WARM-UP
10 Push-ups, 15 Squats, 20 Jacks, Jump rope for 7
minutes. Stretch.
WORKOUT
- 15 MINUTES OF LOWER BODY EXERCISES
- 3x10 SHOULDER PRESS WITH BARBELL OR DUMBBELLS
- 50 BARBELL DOUBLE LEG LIFTS
Lie on flat bench, face up. Hold a barbell of your choosing
(Start light to begin with), as if doing a bench press. Hold the bar up at the
top position and keep it there. Next, lift both legs to ceiling, then back down
to bench = 1 rep.
- 30 HALF CRUNCHES
Lie on back. Knees bent, feet 12 inches apart. Hands behind
head. Come up, but on;y half way, return = 1 rep.

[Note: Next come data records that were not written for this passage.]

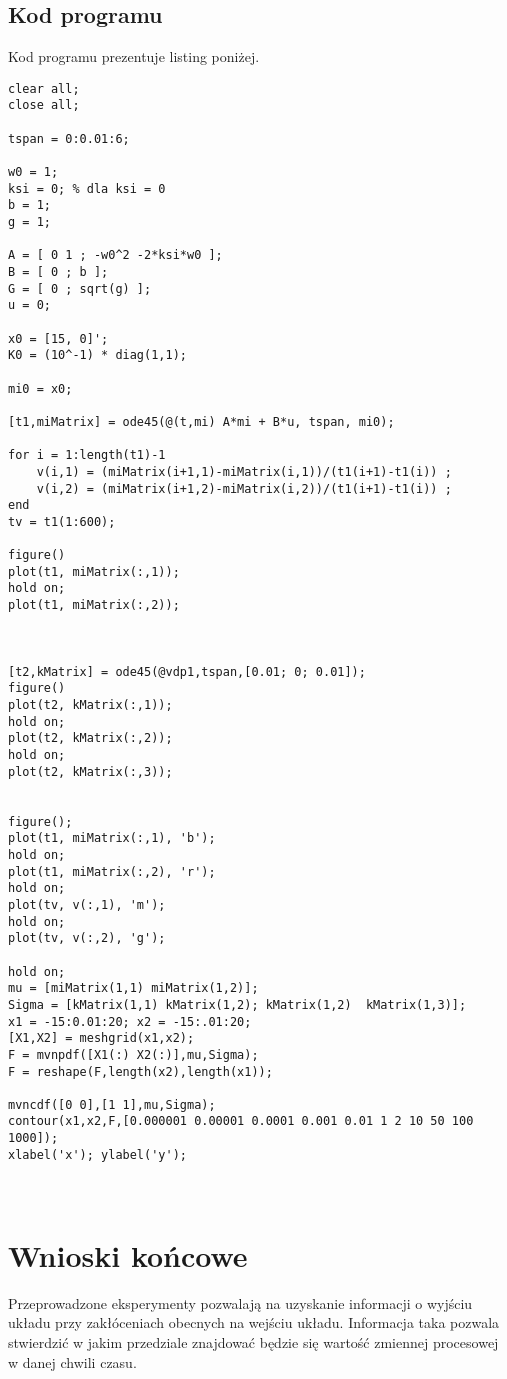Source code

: \documentclass[a4paper,15pt]{article}
\begin{document}
\subsection{Kod programu}
Kod programu prezentuje listing poniżej.
\begin{lstlisting}[caption=Zadanie 1, captionpos=b,label=lis1, firstnumber=1,frame=single]
clear all;
close all;

tspan = 0:0.01:6;

w0 = 1;
ksi = 0; % dla ksi = 0
b = 1;
g = 1;

A = [ 0 1 ; -w0^2 -2*ksi*w0 ];
B = [ 0 ; b ];
G = [ 0 ; sqrt(g) ];
u = 0; 

x0 = [15, 0]';
K0 = (10^-1) * diag(1,1);

mi0 = x0;

[t1,miMatrix] = ode45(@(t,mi) A*mi + B*u, tspan, mi0);

for i = 1:length(t1)-1
    v(i,1) = (miMatrix(i+1,1)-miMatrix(i,1))/(t1(i+1)-t1(i)) ;
    v(i,2) = (miMatrix(i+1,2)-miMatrix(i,2))/(t1(i+1)-t1(i)) ;
end
tv = t1(1:600);

figure()
plot(t1, miMatrix(:,1));
hold on;
plot(t1, miMatrix(:,2));



[t2,kMatrix] = ode45(@vdp1,tspan,[0.01; 0; 0.01]);
figure()
plot(t2, kMatrix(:,1));
hold on;
plot(t2, kMatrix(:,2));
hold on;
plot(t2, kMatrix(:,3));


figure();
plot(t1, miMatrix(:,1), 'b');
hold on;
plot(t1, miMatrix(:,2), 'r');
hold on;
plot(tv, v(:,1), 'm');
hold on;
plot(tv, v(:,2), 'g');

hold on;
mu = [miMatrix(1,1) miMatrix(1,2)];
Sigma = [kMatrix(1,1) kMatrix(1,2); kMatrix(1,2)  kMatrix(1,3)];
x1 = -15:0.01:20; x2 = -15:.01:20;
[X1,X2] = meshgrid(x1,x2);
F = mvnpdf([X1(:) X2(:)],mu,Sigma);
F = reshape(F,length(x2),length(x1));

mvncdf([0 0],[1 1],mu,Sigma);
contour(x1,x2,F,[0.000001 0.00001 0.0001 0.001 0.01 1 2 10 50 100 1000]);
xlabel('x'); ylabel('y');



\end{lstlisting}

\section{Wnioski końcowe}
Przeprowadzone eksperymenty pozwalają na uzyskanie informacji o wyjściu układu przy zakłóceniach obecnych na wejściu układu. Informacja taka pozwala stwierdzić w jakim przedziale znajdować będzie się wartość zmiennej procesowej w danej chwili czasu. 

 
\end{document}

- 40 DUMBBELL ‘TICK-TOCKS’
Stand feet together. Bend to the right, back to center, then
to the left, center = 1 rep.
- 50 REGUALR CRUNCHES ON AN EXERCISE BALL
Beg. Pretzel arms on chest. Int. Hands behind the head Adv. Extended arms.
- 20 HANGING KNEE RAISE TO ELBOWS
JUMP ROPE FOR 7 MINUTES. COOL DOWN. STRETCH.